I would like to know if it is possible to specialize the operator(): I would like to be able to call different variants of operator() at compile time. The code bellow provides an example of what is expected.

#include <vector>
#include <iostream>
#include <string>
#include <numeric>
#include <array>

enum OpSelector {stdOp, Op1, Op2};
typedef std::array<double, 3> vec;

template<class T, OpSelector S = stdOp>
class classA
{
public:

    classA() {}

    double operator()(const double& a, const T& b) const
    {
        return (a & b);
    }
};

// Default function
template<class T>
double operator&( const double& a, const T& b )
{
    std::cout << "Operation 0" << std::endl;
    return 0;
}

// Specialized function
template<>
double classA<vec, Op1>::operator()(const double& a, const vec& b) const
{
    std::cout << "Operation 1" << std::endl;
    return 1;
}

// Specialized function
template<>
double classA<vec, Op2>::operator()(const double& a, const vec& b) const
{
    std::cout << "Operation 2" << std::endl;
    return 2;
}

int main(int argc, char** argv)
{
    classA<vec> obj;
    vec v {1,2,3};
    obj(1.2, v); // works
    obj<Op1>(1.2, v); // Does not work

   return 0;
}

Is it possible to achieve this through specialization/ some other means?

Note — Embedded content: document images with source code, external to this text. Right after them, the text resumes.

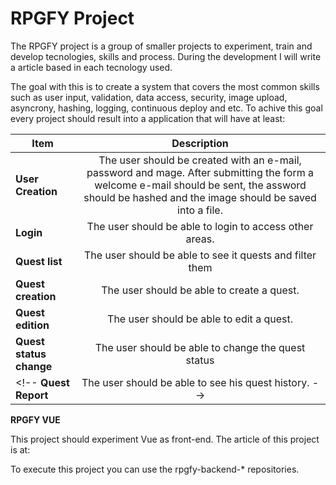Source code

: # RPGFY Project

The RPGFY project is a group of smaller projects to experiment, train and develop tecnologies, skills and process.
During the development I will write a article based in each tecnology used.

The goal with this is to create a system that covers the most common skills such as user input, validation, data access, security, image upload, asyncrony, hashing, logging, continuous deploy and etc.
To achive this goal every project should result into a application that will have at least:

 Item | Description 
 -----| :------------: 
**User Creation**| The user should be created with an e-mail, password and mage. After submitting the form a welcome e-mail should be sent, the assword should be hashed and the image should be saved into a file. 
**Login** | The user should be able to login to access other areas. 
 **Quest list** | The user should be able to see it quests and filter them 
 **Quest creation** | The user should be able to create a quest.
 **Quest edition** | The user should be able to edit a quest.
 **Quest status change** | The user should be able to change the quest status
 <!-- **Quest Report** | The user should be able to see his quest history.  -->

__RPGFY VUE__

This project should experiment Vue as front-end.
The article of this project is at: 

To execute this project you can use the rpgfy-backend-* repositories.


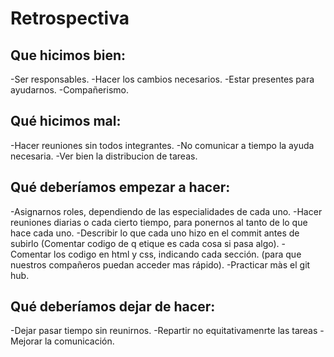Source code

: # Retrospectiva
## Que hicimos bien:
-Ser responsables. -Hacer los cambios necesarios. -Estar presentes para ayudarnos. -Compañerismo.

## Qué hicimos mal:
-Hacer reuniones sin todos integrantes. -No comunicar a tiempo la ayuda necesaria. -Ver bien la distribucion de tareas.

## Qué deberíamos empezar a hacer:
-Asignarnos roles, dependiendo de las especialidades de cada uno. -Hacer reuniones diarias o cada cierto tiempo, para ponernos al tanto de lo que hace cada uno. -Describir lo que cada uno hizo en el commit antes de subirlo (Comentar codigo de q etique es cada cosa si pasa algo). -Comentar los codigo en html y css, indicando cada sección. (para que nuestros compañeros puedan acceder mas rápido). -Practicar màs el git hub.

## Qué deberíamos dejar de hacer:
-Dejar pasar tiempo sin reunirnos. -Repartir no equitativamenrte las tareas -Mejorar la comunicación.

CodePudding user response：

To make your example work, you have to move OpSelector template argument from the class template to the operator() function (which needs to be templated):

#include <vector>
#include <iostream>
#include <string>
#include <numeric>
#include <array>

enum OpSelector {stdOp, Op1, Op2};
typedef std::array<double, 3> vec;

template<class T>
class classA
{
public:
    classA() {}

    template <OpSelector S = stdOp>
    double operator()(const double& a, const T& b) const;
};

// Specialized function
template<>
template<>
double classA<vec>::operator()<stdOp>(const double& a, const vec& b) const
{
    std::cout << "Operation 0" << std::endl;
    return 1;
}

template<>
template<>
double classA<vec>::operator()<Op1>(const double& a, const vec& b) const
{
    std::cout << "Operation 1" << std::endl;
    return 1;
}

// Specialized function
template<>
template<>
double classA<vec>::operator()<Op2>(const double& a, const vec& b) const
{
    std::cout << "Operation 2" << std::endl;
    return 2;
}

int main(int argc, char** argv)
{
    classA<vec> obj;
    vec v {1,2,3};
    obj(1.2, v); // works
    obj.template operator()<Op1>(1.2, v);

    // prints
    // Operation 0
    // Operation 1

   return 0;
}

The downside to this solution is how the specialized operator() function has to be called (.template operator()<Op1>).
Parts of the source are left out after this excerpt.